The lawyers said the court has placed itself in a position, which makes it difficult to accord the defendants a fair trial, among others. Notwithstanding, Judge Zotaa among other things insists that a judge could only recues himself from trial when he stands to benefit from the judgment personally. The judge said in the instant case, he stands to benefit nothing personal, and has no blood relations with the parties in the case.
For its part, the prosecution earlier resisted the defense motion, terming it as delay tactics employed by the defense, and pleaded on the court to dismiss said motion.
The prosecution argued that the defense failed, refused and neglected to show any ground under the practice of law where a judge recues himself from a trial without a demonstrating and convincing evidence.
It can be recalled that in 2010, Inspector Amos Tutu, assigned with the Police Support Unit, was allegedly burnt to death by angry mob and street gas sellers for allegedly shooting to death deactivated police officer Preston Davis.

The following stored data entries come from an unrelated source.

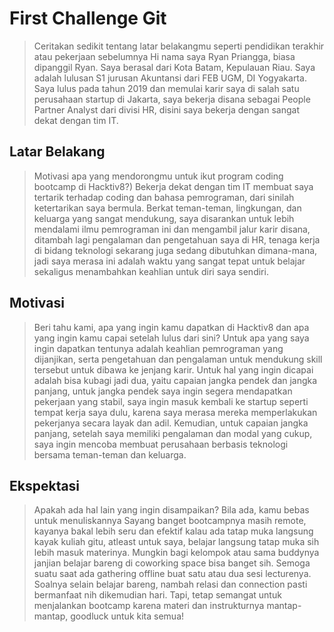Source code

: # First Challenge Git

> Ceritakan sedikit tentang latar belakangmu seperti pendidikan terakhir atau pekerjaan sebelumnya
    Hi nama saya Ryan Priangga, biasa dipanggil Ryan. Saya berasal dari Kota Batam, Kepulauan Riau. Saya adalah lulusan S1 jurusan Akuntansi dari FEB UGM, DI Yogyakarta. Saya lulus pada tahun 2019 dan memulai karir saya di salah satu perusahaan startup di Jakarta, saya bekerja disana sebagai People Partner Analyst dari divisi HR, disini saya bekerja dengan sangat dekat dengan tim IT.
## Latar Belakang

> Motivasi apa yang mendorongmu untuk ikut program coding bootcamp di Hacktiv8?)
    Bekerja dekat dengan tim IT membuat saya tertarik terhadap coding dan bahasa pemrograman, dari sinilah ketertarikan saya bermula. Berkat teman-teman, lingkungan, dan keluarga yang sangat mendukung, saya disarankan untuk lebih mendalami ilmu pemrograman ini dan mengambil jalur karir disana, ditambah lagi pengalaman dan pengetahuan saya di HR, tenaga kerja di bidang teknologi sekarang juga sedang dibutuhkan dimana-mana, jadi saya merasa ini adalah waktu yang sangat tepat untuk belajar sekaligus menambahkan keahlian untuk diri saya sendiri.
## Motivasi

> Beri tahu kami, apa yang ingin kamu dapatkan di Hacktiv8 dan apa yang ingin kamu capai setelah lulus dari sini?
    Untuk apa yang saya ingin dapatkan tentunya adalah keahlian pemrograman yang dijanjikan, serta pengetahuan dan pengalaman untuk mendukung skill tersebut untuk dibawa ke jenjang karir. Untuk hal yang ingin dicapai adalah bisa kubagi jadi dua, yaitu capaian jangka pendek dan jangka panjang, untuk jangka pendek saya ingin segera mendapatkan pekerjaan yang stabil, saya ingin masuk kembali ke startup seperti tempat kerja saya dulu, karena saya merasa mereka memperlakukan pekerjanya secara layak dan adil. Kemudian, untuk capaian jangka panjang, setelah saya memiliki pengalaman dan modal yang cukup, saya ingin mencoba membuat perusahaan berbasis teknologi bersama teman-teman dan keluarga.
## Ekspektasi

> Apakah ada hal lain yang ingin disampaikan? Bila ada, kamu bebas untuk menuliskannya
    Sayang banget bootcampnya masih remote, kayanya bakal lebih seru dan efektif kalau ada tatap muka langsung kayak kuliah gitu, atleast untuk saya, belajar langsung tatap muka sih lebih masuk materinya. Mungkin bagi kelompok atau sama buddynya janjian belajar bareng di coworking space bisa banget sih. Semoga suatu saat ada gathering offline buat satu atau dua sesi lecturenya. Soalnya selain belajar bareng, nambah relasi dan connection pasti bermanfaat nih dikemudian hari. Tapi, tetap semangat untuk menjalankan bootcamp karena materi dan instrukturnya mantap-mantap, goodluck untuk kita semua!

Court indictment says tussle ensued between late officer Tutu and Preston, when he (Tutu) had gone in demand of an amount he earlier paid to Preston for an apartment since he could not get the house. Preston allegedly struck Tutu with a gray galvanized pipe 4ft long and 6 inches wide, which reportedly caused Tutu to fire him (Preston) with his service arm (pistol).
In reaction to the incident, mob allegedly assisted by Patrick Davis of the Armed Forces of Liberia (AFL) attacked and overpowered Tutu and set him ablaze with half gallon of gas and matches.